Pink Floyd – Never really got into them. I bought Dark Side of the Moon in the Summer of 1986, just before getting into punk. Force-feeding myself that overrated album with the much ballyhooed chart standing left a bad taste in my mouth. In 1989, as I was turning into an Art Rocker, another fellow at school taped me the “cool Floyd” of Piper. Yeah, I liked it, but it never struck me as the eighth wonder that so many people made it out to be. During the ’90s I gradually picked up their albums in the cutout bins, and my favorite of all would have to be Animals. I never really listened to The Wall until 1999 when I was wrapping up my ’70s major label completist phase. I played it in the car whilst cruising around with this death rock couple that I used to third wheel with, and the guy knew all the lyrics. It annoyed me how so many of these younger goth and metal people would be so bread on the overreaching mediocrity of The Wall, yet be clueless in regards to ambitious double-album masterworks like Quadrophenia and The Lamb Lies Down on Broadway.


March 2, 2008

Flash were a classic case of “lightning in a bottle” – a phenomenal first album, a fine follow-up, and a mediocre third.

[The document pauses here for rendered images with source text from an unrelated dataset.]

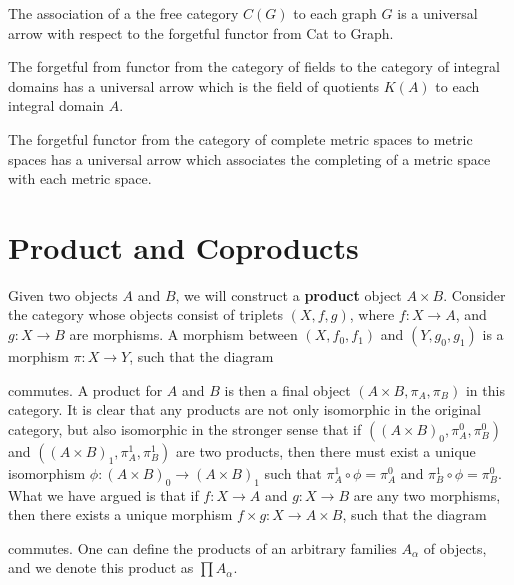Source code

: \begin{example}
    The association of a the free category $C(G)$ to each graph $G$ is a universal arrow with respect to the forgetful functor from {\sf Cat} to {\sf Graph}.
\end{example}

\begin{example}
    The forgetful from functor from the category of fields to the category of integral domains has a universal arrow which is the field of quotients $K(A)$ to each integral domain $A$.
\end{example}

\begin{example}
    The forgetful functor from the category of complete metric spaces to metric spaces has a universal arrow which associates the completing of a metric space with each metric space.
\end{example}

\section{Product and Coproducts}

Given two objects $A$ and $B$, we will construct a {\bf product} object $A \times B$. Consider the category whose objects consist of triplets $(X,f,g)$, where $f: X \to A$, and $g: X \to B$ are morphisms. A morphism between $(X,f_0,f_1)$ and $(Y,g_0,g_1)$ is a morphism $\pi: X \to Y$, such that the diagram
%
\begin{center}
\end{center}
%
commutes. A product for $A$ and $B$ is then a final object $(A \times B, \pi_A, \pi_B)$ in this category. It is clear that any products are not only isomorphic in the original category, but also isomorphic in the stronger sense that if $((A \times B)_0, \pi_A^0, \pi_B^0)$ and $((A \times B)_1, \pi_A^1, \pi_B^1)$ are two products, then there must exist a unique isomorphism $\phi: (A \times B)_0 \to (A \times B)_1$ such that $\pi^1_A \circ \phi = \pi^0_A$ and $\pi^1_B \circ \phi = \pi^0_B$. What we have argued is that if $f: X \to A$ and $g: X \to B$ are any two morphisms, then there exists a unique morphism $f \times g: X \to A \times B$, such that the diagram
%
\begin{center}
\end{center}
%
commutes. One can define the products of an arbitrary families $A_\alpha$ of objects, and we denote this product as $\prod A_\alpha$.

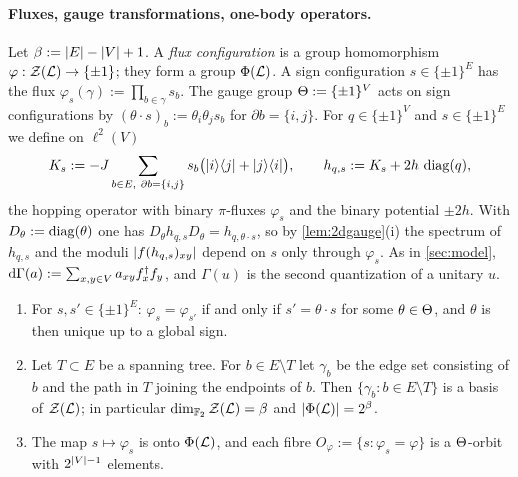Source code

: \paragraph{Fluxes, gauge transformations, one-body operators.}
Let $\beta:=\left|E\right|-\left|V\right|+1$.  A \emph{flux configuration} is a group homomorphism
$\varphi:\mathcal{Z}(\mathcal{L})\to\{\pm1\}$; they form a group $\Phi(\mathcal{L})$.  A sign configuration
$s\in\{\pm1\}^E$ has the flux $\varphi_s(\gamma):=\prod_{b\in\gamma}s_b$.  The gauge group
$\Theta:=\{\pm1\}^V$ acts on sign configurations by $(\theta\cdot s)_b:=\theta_i\theta_js_b$ for
$\partial b=\{i,j\}$.  For $q\in\{\pm1\}^V$ and $s\in\{\pm1\}^E$ we define on $\ell^2(V)$
\begin{equation}\label{eq:hqs}
  K_s:=-J\sum_{b\in E,\ \partial b=\{i,j\}}s_b\bigl(|i\rangle\langle j|+|j\rangle\langle i|\bigr),\qquad
  h_{q,s}:=K_s+2h\,\operatorname{diag}(q),
\end{equation}
the hopping operator with binary $\pi$-fluxes $\varphi_s$ and the binary potential $\pm2h$.  With
$D_\theta:=\operatorname{diag}(\theta)$ one has $D_\theta h_{q,s}D_\theta=h_{q,\theta\cdot s}$, so by
\cref{lem:2dgauge}(i) the spectrum of $h_{q,s}$ and the moduli $\left|f(h_{q,s})_{xy}\right|$ depend on $s$ only
through $\varphi_s$.  As in \cref{sec:model}, $\mathrm{d}\Gamma(a):=\sum_{x,y\in V}a_{xy}f_x^\dagger f_y$, and
$\Gamma(u)$ is the second quantization of a unitary $u$.

\begin{lemma}\label{lem:2dgauge}
\leavevmode
\begin{enumerate}[label=(\roman*)]
\item For $s,s'\in\{\pm1\}^E$: $\varphi_s=\varphi_{s'}$ if and only if $s'=\theta\cdot s$ for some
$\theta\in\Theta$, and $\theta$ is then unique up to a global sign.
\item Let $T\subset E$ be a spanning tree.  For $b\in E\setminus T$ let $\gamma_b$ be the edge set
consisting of $b$ and the path in $T$ joining the endpoints of $b$.  Then
$\{\gamma_b:b\in E\setminus T\}$ is a basis of $\mathcal{Z}(\mathcal{L})$; in particular
$\dim_{\mathbb F_2}\mathcal{Z}(\mathcal{L})=\beta$ and $\left|\Phi(\mathcal{L})\right|=2^\beta$.
\item The map $s\mapsto\varphi_s$ is onto $\Phi(\mathcal{L})$, and each fibre
$O_\varphi:=\{s:\varphi_s=\varphi\}$ is a $\Theta$-orbit with $2^{\left|V\right|-1}$ elements.
\end{enumerate}
\end{lemma}

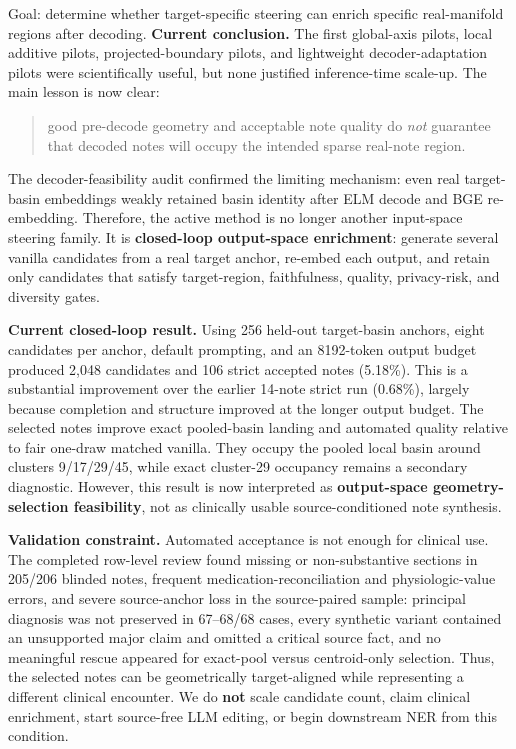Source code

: \documentclass[11pt]{article}
\begin{document}
Goal: determine whether target-specific steering can enrich specific real-manifold regions after decoding.
\textbf{Current conclusion.}
The first global-axis pilots, local additive pilots, projected-boundary pilots, and lightweight decoder-adaptation pilots were scientifically useful, but none justified inference-time scale-up. The main lesson is now clear:
\begin{quote}
good pre-decode geometry and acceptable note quality do \emph{not} guarantee that decoded notes will occupy the intended sparse real-note region.
\end{quote}
The decoder-feasibility audit confirmed the limiting mechanism: even real target-basin embeddings weakly retained basin identity after ELM decode and BGE re-embedding. Therefore, the active method is no longer another input-space steering family. It is \textbf{closed-loop output-space enrichment}: generate several vanilla candidates from a real target anchor, re-embed each output, and retain only candidates that satisfy target-region, faithfulness, quality, privacy-risk, and diversity gates.

\textbf{Current closed-loop result.}
Using 256 held-out target-basin anchors, eight candidates per anchor, default prompting, and an 8192-token output budget produced 2,048 candidates and 106 strict accepted notes (5.18\%). This is a substantial improvement over the earlier 14-note strict run (0.68\%), largely because completion and structure improved at the longer output budget. The selected notes improve exact pooled-basin landing and automated quality relative to fair one-draw matched vanilla. They occupy the pooled local basin around clusters 9/17/29/45, while exact cluster-29 occupancy remains a secondary diagnostic. However, this result is now interpreted as \textbf{output-space geometry-selection feasibility}, not as clinically usable source-conditioned note synthesis.

\textbf{Validation constraint.}
Automated acceptance is not enough for clinical use. The completed row-level review found missing or non-substantive sections in 205/206 blinded notes, frequent medication-reconciliation and physiologic-value errors, and severe source-anchor loss in the source-paired sample: principal diagnosis was not preserved in 67--68/68 cases, every synthetic variant contained an unsupported major claim and omitted a critical source fact, and no meaningful rescue appeared for exact-pool versus centroid-only selection. Thus, the selected notes can be geometrically target-aligned while representing a different clinical encounter. We do \textbf{not} scale candidate count, claim clinical enrichment, start source-free LLM editing, or begin downstream NER from this condition.
\end{document}
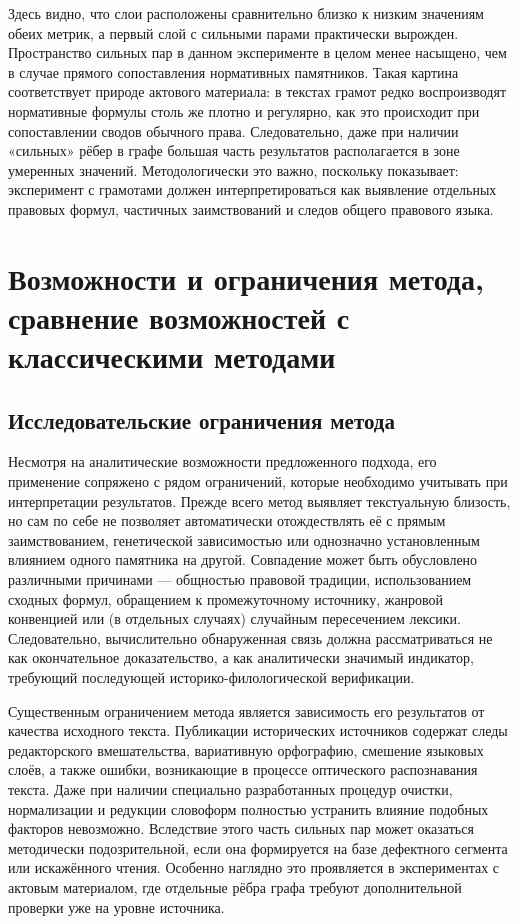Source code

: Здесь видно, что слои расположены сравнительно близко к низким значениям обеих метрик, а первый слой с сильными парами практически вырожден. Пространство сильных пар в данном эксперименте в целом менее насыщено, чем в случае прямого сопоставления нормативных памятников. Такая картина соответствует природе актового материала: в текстах грамот редко воспроизводят нормативные формулы столь же плотно и регулярно, как это происходит при сопоставлении сводов обычного права. Следовательно, даже при наличии «сильных» рёбер в графе большая часть результатов располагается в зоне умеренных значений. Методологически это важно, поскольку показывает: эксперимент с грамотами должен интерпретироваться как выявление отдельных правовых формул, частичных заимствований и следов общего правового языка.

\section{Возможности и ограничения метода, сравнение возможностей с классическими методами}

\subsection{Исследовательские ограничения метода}

Несмотря на аналитические возможности предложенного подхода, его применение сопряжено с рядом ограничений, которые необходимо учитывать при интерпретации результатов. Прежде всего метод выявляет текстуальную близость, но сам по себе не позволяет автоматически отождествлять её с прямым заимствованием, генетической зависимостью или однозначно установленным влиянием одного памятника на другой. Совпадение может быть обусловлено различными причинами --- общностью правовой традиции, использованием сходных формул, обращением к промежуточному источнику, жанровой конвенцией или (в отдельных случаях) случайным пересечением лексики. Следовательно, вычислительно обнаруженная связь должна рассматриваться не как окончательное доказательство, а как аналитически значимый индикатор, требующий последующей историко-филологической верификации.

Существенным ограничением метода является зависимость его результатов от качества исходного текста. Публикации исторических источников содержат следы редакторского вмешательства, вариативную орфографию, смешение языковых слоёв, а также ошибки, возникающие в процессе оптического распознавания текста. Даже при наличии специально разработанных процедур очистки, нормализации и редукции словоформ полностью устранить влияние подобных факторов невозможно. Вследствие этого часть сильных пар может оказаться методически подозрительной, если она формируется на базе дефектного сегмента или искажённого чтения. Особенно наглядно это проявляется в экспериментах с актовым материалом, где отдельные рёбра графа требуют дополнительной проверки уже на уровне источника.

Peter Banks, an avowed Pete Townshend worshiper, was unique amongst the post-Robert Fripp school of eclectic six-string virtuosos in that he retained the raw rhythmics of his mid-’60s mod roots, interchanging thunderous riffage with jazzy scales and acoustic filigree with the most spontaneous of ease. Colin Carter’s adenoidal vocal delivery could be a mixed blessing, emotively dramatic at its best yet strained and affected at its worst, and one could say that he was thee British vocalist to foreshadow the clumsy histrionics of many a stateside shrieker. But above all, Flash flew by the tightness of their material, which displayed an uncanny knack for pivoting the most disparate of thematic movements with smooth and satisfying ease, as the many corridors of their greatest songs – “Small Beginnings”, “Children of the Universe” and “Dreams of Heaven” – compellingly bear out.